Of the almost 2.5 million miles of rural roads in1914, only 257,000 were surfaced and a mere 14,000 miles had a high type of surface:

Bituminous 10,500 miles
Brick 1,600 miles
Concrete 2,300 miles

By 1916, 3.4 million autos were registered and 1 truck for every 14 autos. Roads were not equipped to meet the needs of this growing vehicle population. Probably because of the poor condition of most rural roads and their discontinuity, the use of trucks was limited almost entirely to cities and their close-in suburbs. Although trucks were beginning to be used for intercity transportation, this use was not yet economically significant and was largely restricted to the household moving industry.

Yet the potential of trucking was recognized; and farmers, railroads, and others joined the ranks of the auto owners and wheelmen (bicyclists) who were dissatisfied with the progress being made and who were pressing for better roads. One of their loudest complaints was about the lack of completed intercounty and interstate improved routes.

County and local authorities tended to improve those roads that were the objects of the greatest local pressure or were best suited to the needs of the local economy in narrow terms, with little regard for the requirements of the traffic going to and from other jurisdictions. Nor did the States usually make a serious effort to gear their road improvements to those of adjoining States.

A step forward in progress toward connected road systems, the Federal Aid Road Act of 1916 contained some of the most important principles still in effect today. The Act reserved to the States the right to initiate projects and determine their characteristics and to perform the work directly or by contract. Completed projects were to be federally inspected and approved for reimbursement to the extent of 50 percent of the funds expended, not to exceed $10,000 a mile. The policy of the United States Government favoring a tax-supported highway system was expressed in a provision that “All roads constructed under the provision of this Act shall be free from tolls of all kinds.”

While the Act itself did not require that Federal aid be spent upon designated-system routes, the Bureau of Public Roads requested that each State highway department designate a limited system to which it would confine its Federal aid. Maintenance was made a State and local responsibility.

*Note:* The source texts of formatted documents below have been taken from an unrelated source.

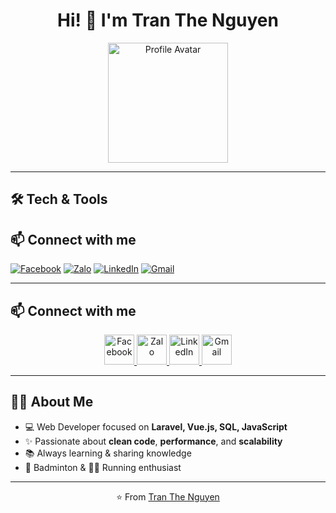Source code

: <!-- Profile README for Tran The Nguyen -->

<h1 align="center">Hi! 👋 I'm Tran The Nguyen</h1>

<p align="center">
  <img width="192" height="192" alt="Profile Avatar" src="https://github.com/user-attachments/assets/5e736d5d-2959-421f-b249-09aae93fdf51" />
</p>

---

## 🛠️ Tech & Tools

## 📫 Connect with me  

<p align="center">

[![Facebook](https://cdn-icons-png.flaticon.com/512/733/733547.png)](https://www.facebook.com/thenguyennn)
[![Zalo](https://upload.wikimedia.org/wikipedia/commons/9/91/Icon_of_Zalo.svg)](https://zalo.me/)
[![LinkedIn](https://cdn-icons-png.flaticon.com/512/174/174857.png)](https://www.linkedin.com/in/thenguyennn/)
[![Gmail](https://cdn-icons-png.flaticon.com/512/732/732200.png)](mailto:t.thenguyen27@gmail.com)

</p>

---

## 📫 Connect with me  

<p align="center">
  <a href="https://www.facebook.com/thenguyennn">
    <img alt="Facebook" width="48px" src="https://cdn-icons-png.flaticon.com/512/733/733547.png"/>
  </a>

  <a href="https://zalo.me/">
    <img alt="Zalo" width="48px" src="https://upload.wikimedia.org/wikipedia/commons/9/91/Icon_of_Zalo.svg"/>
  </a>

  <a href="https://www.linkedin.com/in/thenguyennn/">
    <img alt="LinkedIn" width="48px" src="https://cdn-icons-png.flaticon.com/512/174/174857.png"/>
  </a>

  <a href="mailto:t.thenguyen27@gmail.com">
    <img alt="Gmail" width="48px" src="https://cdn-icons-png.flaticon.com/512/732/732200.png"/>
  </a>
</p>




---

## 👨‍💻 About Me

- 💻 Web Developer focused on **Laravel, Vue.js, SQL, JavaScript**  
- ✨ Passionate about **clean code**, **performance**, and **scalability**  
- 📚 Always learning & sharing knowledge  
- 🏸 Badminton & 🏃‍♂️ Running enthusiast  

---

<p align="center">⭐️ From <a href="https://github.com/thenguyen27">Tran The Nguyen</a></p>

In recognition of the longer time span required for financing large capital improvements, funds were appropriated for a 5-year program and were apportioned among the States according to a formula based on area, population, and post road mileage. Thus, the eligibility of roads for improvement with Federal-aid money, adopted from the earlier post road Act, carried forward the justification of Federal aid on the basis of the use of roads for carrying, the mail, although the provision was so broad as to enable almost any rural road to qualify.

World War I and Its Aftermath

At the end of 1917, all 48 States had formed highway departments adequate to meet the requirements of the 1916 Act, and 26 States had submitted for approval 92 projects involving 948 miles of road, expected to cost about $5 million. With United States’ participation late in World War I came general economic dislocations because of the draining of man- power and materials to the war effort. By the 1918 fiscal year, all Federal-aid work was limited to projects essential to that effort. Even so, the required projects were such that the amonut of Federal-aid construction completed and under agreement continued to grow.

Following the Armistice on November 11, 1918, the public began to clamor for a speedup in the regular Federal-aid program. In 1919, Congress increased the appropriation for the period 1916–1921 from $75 million to $200 million. In spite of the handicaps of shortages and high costs of materials and labor, strikes, and unrest, the work accomplished during fiscal year 1920 exceeded by 25 percent all work done previously under the Federal Aid Road Act.

During the year, a survey was launched to obtain data needed to establish a classified system of highways. At the same time, Federal officials were cooperating with the War Department in selecting a system of highways of military importance.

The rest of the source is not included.